Master Ignition

Other products Universal Ignition Jawa-CZ-
Trabant
Ignition Direct
Ignition CDI Jawa 500 OHC
Ignition

The product MASTER ignition is a brand new series of ECU units without any direct succession to the previous models. It is the experience in development of industrial and transport safety systems, ignition units and particularly our customers’ needs which provided a foundation for the idea and realisation of the new model.
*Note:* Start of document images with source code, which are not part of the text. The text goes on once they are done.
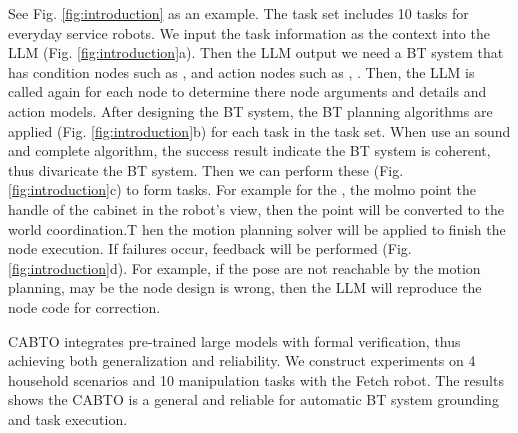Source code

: \documentclass{article}
\begin{document}
See Fig. \ref{fig:introduction} as an example. The task set includes 10 tasks for everyday service robots. We input the task information as the context into the LLM (Fig. \ref{fig:introduction}a). Then the LLM output we need a BT system that has condition nodes such as  ,  and action nodes such as , . Then, the LLM is called again for each node to determine there node arguments and details and action models. After designing the BT system, the BT planning algorithms are applied (Fig. \ref{fig:introduction}b) for each task in the task set. When use an sound and complete algorithm, the success result indicate the BT system is coherent, thus divaricate the BT system. Then we can perform these (Fig. \ref{fig:introduction}c) to form tasks. For example for the , the molmo point the handle of the cabinet in the robot's view, then the point will be converted to the world coordination.T hen the motion planning solver will be applied to finish the node execution. If failures occur, feedback will be performed (Fig. \ref{fig:introduction}d). For example, if the pose are not reachable by the motion planning, may be the node design is wrong, then the LLM will reproduce the node code for correction.

CABTO integrates pre-trained large models with formal verification, thus achieving both generalization and reliability. We construct experiments on 4 household scenarios and 10 manipulation tasks with the Fetch robot. The results shows the CABTO is a general and reliable for automatic BT system grounding and task execution.







\end{document}
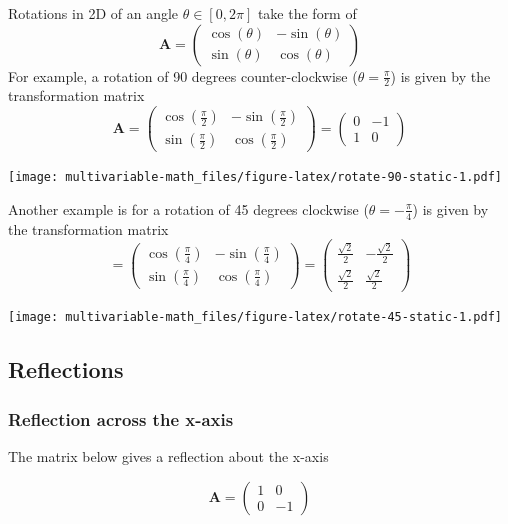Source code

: \documentclass[
]{book}
\theoremstyle{definition}
\theoremstyle{definition}
\theoremstyle{definition}
\theoremstyle{remark}
\begin{document}
Rotations in 2D of an angle \(\theta \in [0, 2\pi]\) take the form of
\[
\mathbf{A} = \begin{pmatrix}
\cos(\theta) & -\sin(\theta) \\
\sin(\theta) & \cos(\theta)
\end{pmatrix}
\]
For example, a rotation of 90 degrees counter-clockwise (\(\theta = \frac{\pi}{2}\)) is given by the transformation matrix
\[
\mathbf{A} = \begin{pmatrix}
\cos(\frac{\pi}{2}) & -\sin(\frac{\pi}{2}) \\
\sin(\frac{\pi}{2}) & \cos(\frac{\pi}{2})
\end{pmatrix} = 
\begin{pmatrix}
0 & -1 \\
1 & 0
\end{pmatrix}
\]

\texttt{[image: multivariable-math\_files/figure-latex/rotate-90-static-1.pdf]}

Another example is for a rotation of 45 degrees clockwise (\(\theta = -\frac{\pi}{4}\)) is given by the transformation matrix
\[
 = \begin{pmatrix}
\cos(\frac{\pi}{4}) & -\sin(\frac{\pi}{4}) \\
\sin(\frac{\pi}{4}) & \cos(\frac{\pi}{4})
\end{pmatrix} = 
\begin{pmatrix}
\frac{\sqrt{2}}{2} & -\frac{\sqrt{2}}{2} \\
\frac{\sqrt{2}}{2} & \frac{\sqrt{2}}{2}
\end{pmatrix}
\]

\texttt{[image: multivariable-math\_files/figure-latex/rotate-45-static-1.pdf]}

\hypertarget{reflections}{%
\subsection{Reflections}\label{reflections}}

\hypertarget{reflection-across-the-x-axis}{%
\subsubsection{Reflection across the x-axis}\label{reflection-across-the-x-axis}}

The matrix below gives a reflection about the x-axis

\[
\mathbf{A} = \begin{pmatrix}
1 & 0 \\
0 & -1
\end{pmatrix}
\]
\end{document}
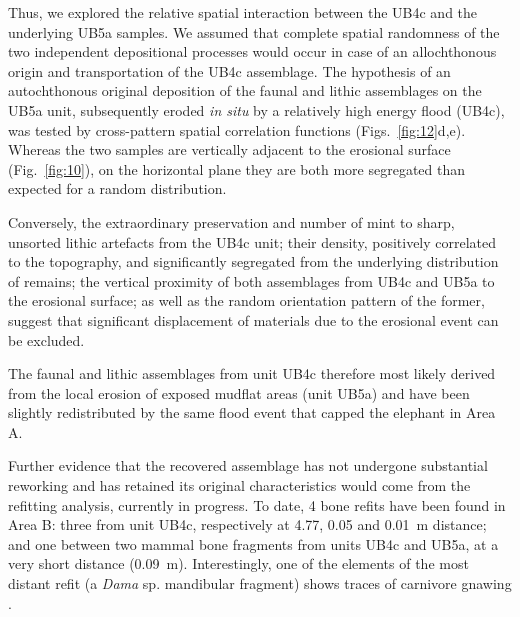 \documentclass[preprint,authoryear,times]{elsarticle} %
\begin{document}
Thus, we explored the relative spatial interaction between the UB4c and the underlying UB5a samples. We assumed that complete spatial randomness of the two independent depositional processes would occur in case of an allochthonous origin and transportation of the UB4c assemblage. The hypothesis of an autochthonous original deposition of the faunal and lithic assemblages on the UB5a unit, subsequently eroded \emph{in situ} by a relatively high energy flood (UB4c), was tested by cross-pattern spatial correlation functions (Figs.~\ref{fig:12}d,e). Whereas the two samples are vertically adjacent to the erosional surface (Fig.~\ref{fig:10}), on the horizontal plane they are both more segregated than expected for a random distribution.


Conversely, the extraordinary preservation and number of mint to sharp, unsorted lithic artefacts from the UB4c unit; their density, positively correlated to the topography, and significantly segregated from the underlying distribution of remains; the vertical proximity of both assemblages from UB4c and UB5a to the erosional surface; as well as the random orientation pattern of the former, suggest that significant displacement of materials due to the erosional event can be excluded.

The faunal and lithic assemblages from unit UB4c therefore most likely derived from the local erosion of exposed mudflat areas (unit UB5a) and have been slightly redistributed by the same flood event that capped the elephant in Area A.

Further evidence that the recovered assemblage has not undergone substantial reworking and has retained its original characteristics would come from the refitting analysis, currently in progress. To date, 4 bone refits have been found in Area B: three from unit UB4c, respectively at 4.77, 0.05 and 0.01~m distance; and one between two mammal bone fragments from units UB4c and UB5a, at a very short distance (0.09~m). Interestingly, one of the elements of the most distant refit (a \emph{Dama} sp. mandibular fragment) shows traces of carnivore gnawing \citep{Konidaris}.
\end{document}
The unit MASTER ignition has been functionally designed in order to advance or injection control of ignition engines ranging from one to sixteen cylinders (depending on type), with whatever configuration of scanned teeth, types of sensors and features like 5D maps of advance and injection control, integrated pressure sensor, temperature, tachometer output, strobe lamp, charging control, engine speed and turbo preassure PID regulation, control switching on of fuel pump. MASTER unit contain CDI, TCI or combined outputs.

The list of features mentioned above determines MASTER ignition to be used either for a service or tunning replacement of all conventional motorcycle or automobile ECU units, usable for ignition or injection coil control. The integrated redundancy of sensing, together with other key features makes Master ignition very suitable for marine and aviation applications, moreover, thanks to the wide range of operating revolutions can be also used for turbines.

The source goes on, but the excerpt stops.